- **Assignment**:
Omit the images, then output each of the records below exactly.

- **Information supplied**:
[Start of Attachment]

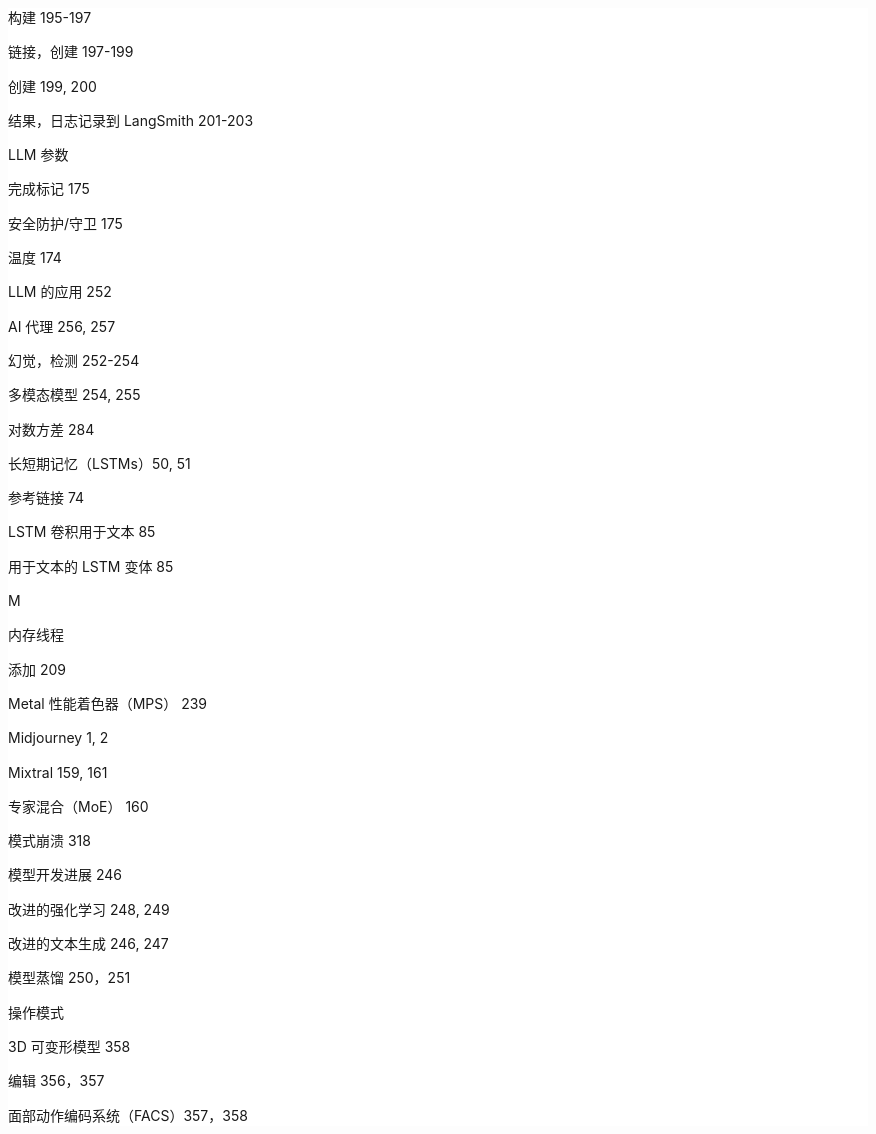 构建 195-197

链接，创建 197-199

创建 199, 200

结果，日志记录到 LangSmith 201-203

LLM 参数

完成标记 175

安全防护/守卫 175

温度 174

LLM 的应用 252

AI 代理 256, 257

幻觉，检测 252-254

多模态模型 254, 255

对数方差 284

长短期记忆（LSTMs）50, 51

参考链接 74

LSTM 卷积用于文本 85

用于文本的 LSTM 变体 85

M

内存线程

添加 209

Metal 性能着色器（MPS） 239

Midjourney 1, 2

Mixtral 159, 161

专家混合（MoE） 160

模式崩溃 318

模型开发进展 246

改进的强化学习 248, 249

改进的文本生成 246, 247

模型蒸馏 250，251

操作模式

3D 可变形模型 358

编辑 356，357

面部动作编码系统（FACS）357，358
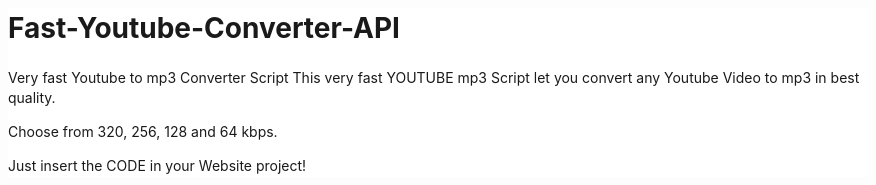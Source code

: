 # Fast-Youtube-Converter-API
Very fast Youtube to mp3 Converter Script
This very fast YOUTUBE mp3 Script let you convert any Youtube Video to mp3 in best quality.

Choose from 320, 256, 128 and 64 kbps.

Just insert the CODE in your Website project!

<iframe class="button-api-frame" src="https://youtubemp3api.com/@api/button/mp3/CevxZvSJLk8" width="100%" height="100%" allowtransparency="true" scrolling="no" style="border:none"></iframe>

[End of Attachment]

- **Output for this task**:
 构建 195-197

链接，创建 197-199

创建 199, 200

结果，日志记录到 LangSmith 201-203

LLM 参数

完成标记 175

安全防护/守卫 175

温度 174

LLM 的应用 252

AI 代理 256, 257

幻觉，检测 252-254

多模态模型 254, 255

对数方差 284

长短期记忆（LSTMs）50, 51

参考链接 74

LSTM 卷积用于文本 85

用于文本的 LSTM 变体 85

M

内存线程

添加 209

Metal 性能着色器（MPS） 239

Midjourney 1, 2

Mixtral 159, 161

专家混合（MoE） 160

模式崩溃 318

模型开发进展 246

改进的强化学习 248, 249

改进的文本生成 246, 247

模型蒸馏 250，251

操作模式

3D 可变形模型 358

编辑 356，357

面部动作编码系统（FACS）357，358
Source code

: # Fast-Youtube-Converter-API
Very fast Youtube to mp3 Converter Script
This very fast YOUTUBE mp3 Script let you convert any Youtube Video to mp3 in best quality.

Choose from 320, 256, 128 and 64 kbps.

Just insert the CODE in your Website project!

<iframe class="button-api-frame" src="https://youtubemp3api.com/@api/button/mp3/CevxZvSJLk8" width="100%" height="100%" allowtransparency="true" scrolling="no" style="border:none"></iframe>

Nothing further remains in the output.